ASSIGNMENT:
For every entry below, give it back exactly and leave out any image.

PROVIDED RECORDS START

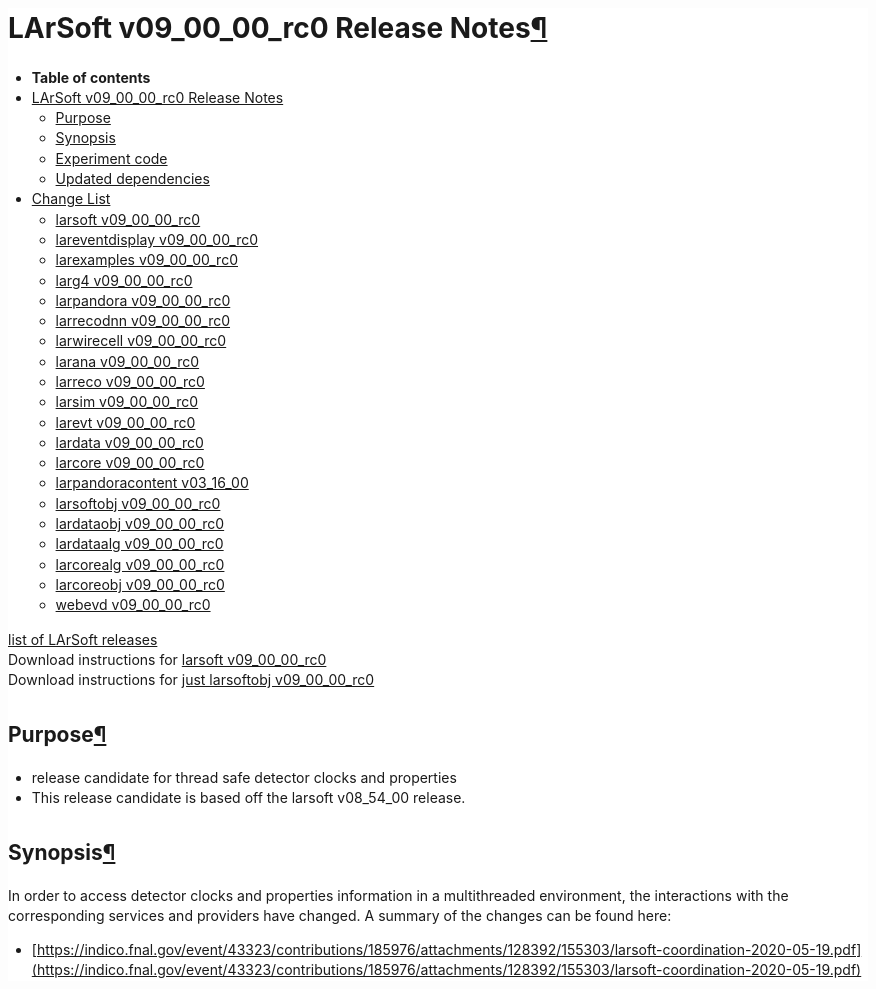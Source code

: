 LArSoft v09\_00\_00\_rc0 Release Notes[¶](#LArSoft-v09_00_00_rc0-Release-Notes)
===============================================================================

-   **Table of contents**
-   [LArSoft v09\_00\_00\_rc0 Release Notes](#LArSoft-v09_00_00_rc0-Release-Notes)
    -   [Purpose](#Purpose)
    -   [Synopsis](#Synopsis)
    -   [Experiment code](#Experiment-code)
    -   [Updated dependencies](#Updated-dependencies)
-   [Change List](#Change-List)
    -   [larsoft v09\_00\_00\_rc0](#larsoft-v09_00_00_rc0)
    -   [lareventdisplay v09\_00\_00\_rc0](#lareventdisplay-v09_00_00_rc0)
    -   [larexamples v09\_00\_00\_rc0](#larexamples-v09_00_00_rc0)
    -   [larg4 v09\_00\_00\_rc0](#larg4-v09_00_00_rc0)
    -   [larpandora v09\_00\_00\_rc0](#larpandora-v09_00_00_rc0)
    -   [larrecodnn v09\_00\_00\_rc0](#larrecodnn-v09_00_00_rc0)
    -   [larwirecell v09\_00\_00\_rc0](#larwirecell-v09_00_00_rc0)
    -   [larana v09\_00\_00\_rc0](#larana-v09_00_00_rc0)
    -   [larreco v09\_00\_00\_rc0](#larreco-v09_00_00_rc0)
    -   [larsim v09\_00\_00\_rc0](#larsim-v09_00_00_rc0)
    -   [larevt v09\_00\_00\_rc0](#larevt-v09_00_00_rc0)
    -   [lardata v09\_00\_00\_rc0](#lardata-v09_00_00_rc0)
    -   [larcore v09\_00\_00\_rc0](#larcore-v09_00_00_rc0)
    -   [larpandoracontent v03\_16\_00](#larpandoracontent-v03_16_00)
    -   [larsoftobj v09\_00\_00\_rc0](#larsoftobj-v09_00_00_rc0)
    -   [lardataobj v09\_00\_00\_rc0](#lardataobj-v09_00_00_rc0)
    -   [lardataalg v09\_00\_00\_rc0](#lardataalg-v09_00_00_rc0)
    -   [larcorealg v09\_00\_00\_rc0](#larcorealg-v09_00_00_rc0)
    -   [larcoreobj v09\_00\_00\_rc0](#larcoreobj-v09_00_00_rc0)
    -   [webevd v09\_00\_00\_rc0](#webevd-v09_00_00_rc0)

[list of LArSoft releases](LArSoft_release_list)\
Download instructions for [larsoft v09\_00\_00\_rc0](http://scisoft.fnal.gov/scisoft/bundles/larsoft/v09_00_00_rc0/larsoft-v09_00_00_rc0.html)\
Download instructions for [just larsoftobj v09\_00\_00\_rc0](http://scisoft.fnal.gov/scisoft/bundles/larsoftobj/v09_00_00_rc0/larsoftobj-v09_00_00_rc0.html)


Purpose[¶](#Purpose)
--------------------

-   release candidate for thread safe detector clocks and properties
-   This release candidate is based off the larsoft v08\_54\_00 release.


Synopsis[¶](#Synopsis)
----------------------

In order to access detector clocks and properties information in a multithreaded environment, the interactions with the corresponding services and providers have changed. A summary of the changes can be found here:

-   [https://indico.fnal.gov/event/43323/contributions/185976/attachments/128392/155303/larsoft-coordination-2020-05-19.pdf](https://indico.fnal.gov/event/43323/contributions/185976/attachments/128392/155303/larsoft-coordination-2020-05-19.pdf)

PROVIDED RECORDS END

RESULT:
Source code

: LArSoft v09\_00\_00\_rc0 Release Notes[¶](#LArSoft-v09_00_00_rc0-Release-Notes)
===============================================================================

-   **Table of contents**
-   [LArSoft v09\_00\_00\_rc0 Release Notes](#LArSoft-v09_00_00_rc0-Release-Notes)
    -   [Purpose](#Purpose)
    -   [Synopsis](#Synopsis)
    -   [Experiment code](#Experiment-code)
    -   [Updated dependencies](#Updated-dependencies)
-   [Change List](#Change-List)
    -   [larsoft v09\_00\_00\_rc0](#larsoft-v09_00_00_rc0)
    -   [lareventdisplay v09\_00\_00\_rc0](#lareventdisplay-v09_00_00_rc0)
    -   [larexamples v09\_00\_00\_rc0](#larexamples-v09_00_00_rc0)
    -   [larg4 v09\_00\_00\_rc0](#larg4-v09_00_00_rc0)
    -   [larpandora v09\_00\_00\_rc0](#larpandora-v09_00_00_rc0)
    -   [larrecodnn v09\_00\_00\_rc0](#larrecodnn-v09_00_00_rc0)
    -   [larwirecell v09\_00\_00\_rc0](#larwirecell-v09_00_00_rc0)
    -   [larana v09\_00\_00\_rc0](#larana-v09_00_00_rc0)
    -   [larreco v09\_00\_00\_rc0](#larreco-v09_00_00_rc0)
    -   [larsim v09\_00\_00\_rc0](#larsim-v09_00_00_rc0)
    -   [larevt v09\_00\_00\_rc0](#larevt-v09_00_00_rc0)
    -   [lardata v09\_00\_00\_rc0](#lardata-v09_00_00_rc0)
    -   [larcore v09\_00\_00\_rc0](#larcore-v09_00_00_rc0)
    -   [larpandoracontent v03\_16\_00](#larpandoracontent-v03_16_00)
    -   [larsoftobj v09\_00\_00\_rc0](#larsoftobj-v09_00_00_rc0)
    -   [lardataobj v09\_00\_00\_rc0](#lardataobj-v09_00_00_rc0)
    -   [lardataalg v09\_00\_00\_rc0](#lardataalg-v09_00_00_rc0)
    -   [larcorealg v09\_00\_00\_rc0](#larcorealg-v09_00_00_rc0)
    -   [larcoreobj v09\_00\_00\_rc0](#larcoreobj-v09_00_00_rc0)
    -   [webevd v09\_00\_00\_rc0](#webevd-v09_00_00_rc0)

[list of LArSoft releases](LArSoft_release_list)\
Download instructions for [larsoft v09\_00\_00\_rc0](http://scisoft.fnal.gov/scisoft/bundles/larsoft/v09_00_00_rc0/larsoft-v09_00_00_rc0.html)\
Download instructions for [just larsoftobj v09\_00\_00\_rc0](http://scisoft.fnal.gov/scisoft/bundles/larsoftobj/v09_00_00_rc0/larsoftobj-v09_00_00_rc0.html)


Purpose[¶](#Purpose)
--------------------

-   release candidate for thread safe detector clocks and properties
-   This release candidate is based off the larsoft v08\_54\_00 release.


Synopsis[¶](#Synopsis)
----------------------

In order to access detector clocks and properties information in a multithreaded environment, the interactions with the corresponding services and providers have changed. A summary of the changes can be found here:

-   [https://indico.fnal.gov/event/43323/contributions/185976/attachments/128392/155303/larsoft-coordination-2020-05-19.pdf](https://indico.fnal.gov/event/43323/contributions/185976/attachments/128392/155303/larsoft-coordination-2020-05-19.pdf)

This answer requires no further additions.